The spectacular irony here is that a few weeks ago, at the urging of another coder on the team, I went through our UI library and split everything into nice, readable, individual files.


=========================================================

I've been trying without success to integrate the Spine runtime module with an existing project. The Spine example project compiles ok, but if I so much as "import spine" or "import spine.spinemojo" in MY project, I get this:

Semanting...
Translating...
Building...

This application has requested the Runtime to terminate it in an unusual way.Please contact the application's support team for more information.
terminate called after throwing an instance of 'std::bad_alloc'
what(): std::bad_alloc
Abnormal program termination.
Exit code: 3


I tried running transcc through the VS debugger, but that was no help. For one thing, even if I recompile transcc in debug, there's no debug information for VS to latch on to. For another, if I run transcc through the debugger (no modifications; just the executable I've been using all year to compile the project) it crashes with an illegal memory access during "Semanting..." regardless of whether I'm importing spine or not.

It's a frustrating situation because Spine is an ideal solution to our project's needs, but I only have a very small window of time to get it integrated. Does anyone have any idea what could be causing the compiler to SIAD, or failing that, how to get a working, debuggable version of transcc I can pick through myself?

Thanks.
Andy


Peeling(Posted 2015) [#2]
NB: using Monkey 80F and latest Jungle.


MikeHart(Posted 2015) [#3]
Does it happen with Ted too?


GW_(Posted 2015) [#4]
Did you look to see how much memory transcc is using? Mark mentioned in the past that there is no gc running because the runtime is so small.


ziggy(Posted 2015) [#5]
@MikeHart: It is not a Jungle Ide thing, if the compiler crashes, it's a compiler thing. I suspect is caused by Trans not using any GC at all. Try recompiling trans with non mojo-based GC.


ImmutableOctet(SKNG)(Posted 2015) [#6]
To elaborate on what Ziggy and GW_ said, use garbage collection mode 2 when rebuilidng transcc. This can be done by using the 'CPP_GC_MODE' preprocessor variable on targets using the C++ based garbage collector. For more information, click here.

In addition, you could look into 'CPP_GC_TRIGGER' and 'CPP_GC_MAX_LOCALS' (As seen on this page). Assuming this fixes the problem, Mark should probably enable the garbage collector for transcc.

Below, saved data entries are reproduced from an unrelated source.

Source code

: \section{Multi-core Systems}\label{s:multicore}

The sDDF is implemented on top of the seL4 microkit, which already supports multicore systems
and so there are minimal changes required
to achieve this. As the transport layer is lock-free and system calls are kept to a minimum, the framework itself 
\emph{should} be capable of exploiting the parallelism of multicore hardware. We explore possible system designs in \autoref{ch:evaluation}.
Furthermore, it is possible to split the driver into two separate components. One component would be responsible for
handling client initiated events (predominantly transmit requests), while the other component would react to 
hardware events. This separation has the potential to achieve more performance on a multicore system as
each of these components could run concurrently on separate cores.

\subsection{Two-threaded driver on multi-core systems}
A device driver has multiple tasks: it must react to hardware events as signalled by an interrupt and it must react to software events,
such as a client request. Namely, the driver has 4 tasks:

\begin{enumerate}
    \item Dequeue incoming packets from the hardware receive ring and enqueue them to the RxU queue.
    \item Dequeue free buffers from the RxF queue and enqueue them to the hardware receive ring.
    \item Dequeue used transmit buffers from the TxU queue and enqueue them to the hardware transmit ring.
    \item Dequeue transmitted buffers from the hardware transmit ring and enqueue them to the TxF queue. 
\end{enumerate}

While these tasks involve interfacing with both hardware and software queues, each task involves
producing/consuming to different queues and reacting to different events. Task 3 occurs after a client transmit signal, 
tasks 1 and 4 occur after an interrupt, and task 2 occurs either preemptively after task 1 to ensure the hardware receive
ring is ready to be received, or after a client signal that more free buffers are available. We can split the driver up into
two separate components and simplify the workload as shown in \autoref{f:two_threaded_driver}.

EDIT: By the way, have you tried debugging 'transcc' itself? If you need to do it externally (Via Visual Studio), you'll need to make a debug build of transcc with the GLFW target (Disable 'GLFW_USE_MINGW'). The C++ Tool (STDCPP) target does not support MSVC directly. At least from what it's saying in your output, I think it might be an issue with the size of the post-translation output (Or perhaps transcc is using too much memory by the time the native compiler runs).


Peeling(Posted 2015) [#7]
It's using a lot of memory, but nowhere near the 32 bit limit. I've been caught out by the GC before with a preprocessing tool, and that only fell over when it was up around 4GB.

The crucial thing is that it's purely the number of imports, not the total amount of code (input or generated). The compiler crashed even if I removed all code from several files. Conversely, I amalgamated the code from a bunch of Spine files and it's now compiling perfectly happily.

Thanks for the tips RE transcc gc and debugging. It's not something I can squeeze in right now but I'll look into it when I get the chance.


rIKmAN(Posted 2015) [#8]
Interesting!

Any idea on the number of Imports it took to cause the crash?


Peeling(Posted 2015) [#9]
I'll figure that out when I get the chance to dig deeper.


Peeling(Posted 2015) [#10]
Update: Seems like it was a memory problem after all. I don't know why moving code around and reducing the number of imports made a difference, but it did. I've recompiled with on-the-fly GC and it works fine now.

As an aside, is there any scope for speeding up the "Semanting..." phase?


ImmutableOctet(SKNG)(Posted 2015) [#11]
Speeding it up? I mean, threads are an option, but that's Monkey 2 territory. You could try upping the priority of the process, but that's about it. What you're talking about is the phase responsible for evaluation of your source code. The most I can recommend is looking at what you're reflecting. There's also generics, which slows this down, but even with CRT patterns, this isn't a major time-hit. Honestly, transcc is pretty fast as it is, even if it could be faster. The real bottleneck tends to be the native compiler. I mean, have you tried the HTML5 target? That builds really quickly, even for large projects.


Peeling(Posted 2015) [#12]
AFAIK the html target handles tinting of images poorly (or it was doing last time I checked), so it's impractical to run it that way.

The 'semanting' phase is currently taking substantially longer than the native build phase. I haven't touched reflection, so that I don't know about. We do use a lot of generics.


Peeling(Posted 2015) [#13]
Actual figures for the above:

Semanting takes 49 seconds
Translating to game window appearing on screen takes 28 seconds.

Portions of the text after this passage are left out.